Stored data entries
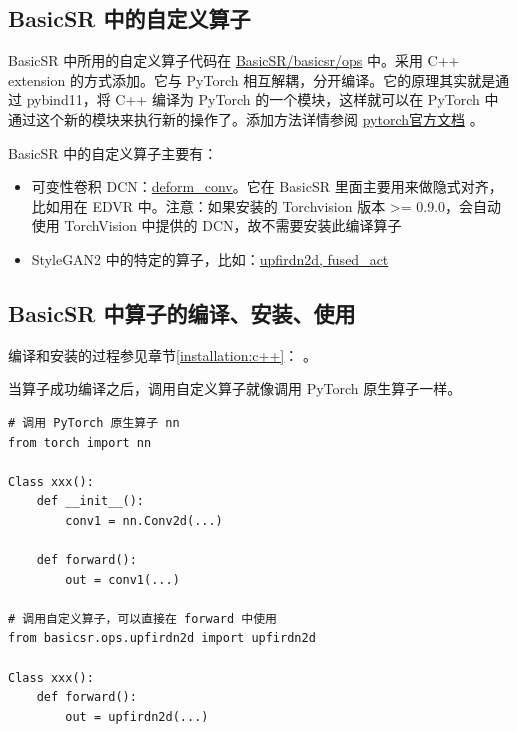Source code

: \documentclass[../main.tex]{subfiles}
\begin{document}
\subsection{BasicSR 中的自定义算子}

BasicSR 中所用的自定义算子代码在 \href{https://github.com/XPixelGroup/BasicSR/tree/master/basicsr/ops}{BasicSR/basicsr/ops} 中。采用 C++ extension 的方式添加。它与 PyTorch 相互解耦，分开编译。它的原理其实就是通过 pybind11，将 C++ 编译为 PyTorch 的一个模块，这样就可以在 PyTorch 中通过这个新的模块来执行新的操作了。添加方法详情参阅 \href{https://pytorch.org/tutorials/advanced/cpp_extension.html#writing-a-mixed-c-cuda-extension}{pytorch官方文档} 。

BasicSR 中的自定义算子主要有：

\begin{itemize}
    \item 可变性卷积 DCN：\href{https://github.com/XPixelGroup/BasicSR/tree/master/basicsr/ops/dcn}{deform\_conv}。它在 BasicSR 里面主要用来做隐式对齐，比如用在 EDVR 中。注意：如果安装的 Torchvision 版本 >= 0.9.0，会自动使用 TorchVision 中提供的 DCN，故不需要安装此编译算子
    \item StyleGAN2 中的特定的算子，比如：\href{https://github.com/XPixelGroup/BasicSR/tree/master/basicsr/ops}{upfirdn2d, fused\_act}
\end{itemize}

\subsection{BasicSR 中算子的编译、安装、使用}

\begin{note} %
    编译和安装的过程参见章节\ref{installation:c++}： \label{installation:c++}。
\end{note}

当算子成功编译之后，调用自定义算子就像调用 PyTorch 原生算子一样。


\begin{verbatim}
# 调用 PyTorch 原生算子 nn
from torch import nn

Class xxx():
    def __init__():
        conv1 = nn.Conv2d(...)

    def forward():
        out = conv1(...)

# 调用自定义算子，可以直接在 forward 中使用
from basicsr.ops.upfirdn2d import upfirdn2d

Class xxx():
    def forward():
        out = upfirdn2d(...)

\end{verbatim}
\end{document}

● **What the task requires**
Whenever a line holds a picture, print that line without the picture. All other data must be output exactly.

● **Task answer**
Source code

: \documentclass[../main.tex]{subfiles}
\begin{document}
\subsection{BasicSR 中的自定义算子}

BasicSR 中所用的自定义算子代码在 \href{https://github.com/XPixelGroup/BasicSR/tree/master/basicsr/ops}{BasicSR/basicsr/ops} 中。采用 C++ extension 的方式添加。它与 PyTorch 相互解耦，分开编译。它的原理其实就是通过 pybind11，将 C++ 编译为 PyTorch 的一个模块，这样就可以在 PyTorch 中通过这个新的模块来执行新的操作了。添加方法详情参阅 \href{https://pytorch.org/tutorials/advanced/cpp_extension.html#writing-a-mixed-c-cuda-extension}{pytorch官方文档} 。

BasicSR 中的自定义算子主要有：

\begin{itemize}
    \item 可变性卷积 DCN：\href{https://github.com/XPixelGroup/BasicSR/tree/master/basicsr/ops/dcn}{deform\_conv}。它在 BasicSR 里面主要用来做隐式对齐，比如用在 EDVR 中。注意：如果安装的 Torchvision 版本 >= 0.9.0，会自动使用 TorchVision 中提供的 DCN，故不需要安装此编译算子
    \item StyleGAN2 中的特定的算子，比如：\href{https://github.com/XPixelGroup/BasicSR/tree/master/basicsr/ops}{upfirdn2d, fused\_act}
\end{itemize}

\subsection{BasicSR 中算子的编译、安装、使用}

\begin{note} %
    编译和安装的过程参见章节\ref{installation:c++}： \label{installation:c++}。
\end{note}

当算子成功编译之后，调用自定义算子就像调用 PyTorch 原生算子一样。


\begin{verbatim}
# 调用 PyTorch 原生算子 nn
from torch import nn

Class xxx():
    def __init__():
        conv1 = nn.Conv2d(...)

    def forward():
        out = conv1(...)

# 调用自定义算子，可以直接在 forward 中使用
from basicsr.ops.upfirdn2d import upfirdn2d

Class xxx():
    def forward():
        out = upfirdn2d(...)

\end{verbatim}
\end{document}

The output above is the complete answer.